A hearse arrived at midday and family members followed it out of sight towards the quarry.
Colin Campbell, a 73-year-old who grew up in a house on the quarry property, recalls a large slip at the site as a boy, on the opposite side to yesterday's suspected fatal rockfall.
"It's always been a dangerous game to be in," he said.
Mr Campbell's father Tom Campbell was the quarry manager in the 1950s when explosives were used to blast limestone from the rock face.
At 15, Mr Campbell left school to drive the quarry's trucks.
He spent 27 years working there, including many years as manager himself, succeeding his father.
The fear of slips, or rockfalls, was ever-present.
On one occasion, Mr Campbell was operating a bulldozer, without a protective cab, when a landslip buried him almost up to his waist.
"I managed to free my legs and get myself out. I was just lucky the rest of it didn't come down on top of me," he said.
That incident was in the same area that buried Mr Taylor, Mr Campbell said.
There was another slip "about 10-12 years ago" that occurred at night, said Mr Campbell who lives in nearby Waikari, just a few kilometres away.
"If that happened in the day and somebody was working under it at the time, it would've for them too."
Last week, Mr Campbell visited the quarry and was given a look around "for old time's sake" by Mr Taylor, and his father, George.
Mr Campbell visited the spot almost exactly where the slip happened, and even at the time, he thought the overhanging rock face "didn't look all that secure to me".
It was a narrow cutting, with two side walls, he said.
The left hand side was sandstone, the right limestone, with parting seams running through them, he said.

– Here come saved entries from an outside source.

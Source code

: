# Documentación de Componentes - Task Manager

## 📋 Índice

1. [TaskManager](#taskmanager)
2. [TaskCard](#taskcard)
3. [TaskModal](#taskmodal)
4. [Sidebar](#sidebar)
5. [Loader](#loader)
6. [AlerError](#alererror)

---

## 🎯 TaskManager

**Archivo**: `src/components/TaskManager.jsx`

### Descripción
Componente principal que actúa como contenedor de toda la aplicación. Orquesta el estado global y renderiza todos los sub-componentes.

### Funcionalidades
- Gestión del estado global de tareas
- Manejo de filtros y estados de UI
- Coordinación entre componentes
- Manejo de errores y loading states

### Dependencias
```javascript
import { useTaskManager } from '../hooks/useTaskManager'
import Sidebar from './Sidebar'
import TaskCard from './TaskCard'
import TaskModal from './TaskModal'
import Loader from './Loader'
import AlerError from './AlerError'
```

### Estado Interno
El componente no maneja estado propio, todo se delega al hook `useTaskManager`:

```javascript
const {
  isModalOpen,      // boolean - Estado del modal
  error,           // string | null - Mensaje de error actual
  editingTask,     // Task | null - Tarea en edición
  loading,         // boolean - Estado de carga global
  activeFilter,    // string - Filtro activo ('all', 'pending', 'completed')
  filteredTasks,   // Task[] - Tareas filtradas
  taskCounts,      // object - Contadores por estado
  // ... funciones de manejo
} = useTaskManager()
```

Moisture could have got in the seams, frozen, expanded, and caused movement, Mr Campbell believes.
The experienced quarry worker today lamented the relaxing of the industry's regulations.
As quarry manager in the past, he needed to be licensed and to carry out twice weekly site safety checks.
"But the government did away with all that. They've got slack on the rules and it's basically become self-governed. It's not good enough," Mr Campbell said.
Mr Taylor bought the quarry lease, outbuildings, and lime crusher about 15 years ago.
A booming market was providing crushed lime for dairy farm lanes, Mr Campbell said.
Hurunui District Council, which owns the quarry, originally bought it as a landfill site.
Mr Campbell said Mr Taylor was "a great fella to everybody".
"He'd help out anybody if he could. The whole family are bloody good people."
Mr Taylor's digger cab sustained a "catastrophic collapse", Mr Parnell said at a press conference at the entrance to the quarry this afternoon.
Officers have seen inside the crushed digger's cab, Mr Parnell said.
Around 1500 tonnes - even more than the 1000 tonnes estimated yesterday - came down in the slip, police say. Some rocks weighed around 15 tonnes.
"We envisage at this stage that we will continue through into the early evening and potentially beyond the hours of darkness," said Mr Parnell.
Heavy excavation equipment, including large diggers and bulldozers, as well as heavy haulage and recovery machinery, have been steadily flowing into the quarry today as police work to clear the rocks.
The safety of the site was still "precarious", Mr Parnell stressed, and was being monitored by seismic equipment.
Experts from the industry have been of a "huge advantage" to police in the operation, he said.
He was optimistic of recovering the body later today.
The Taylor family was "understandably distraught", he said, but it had been "advantageous" to have them on site today so they can see the "magnitude and scale" of the operation.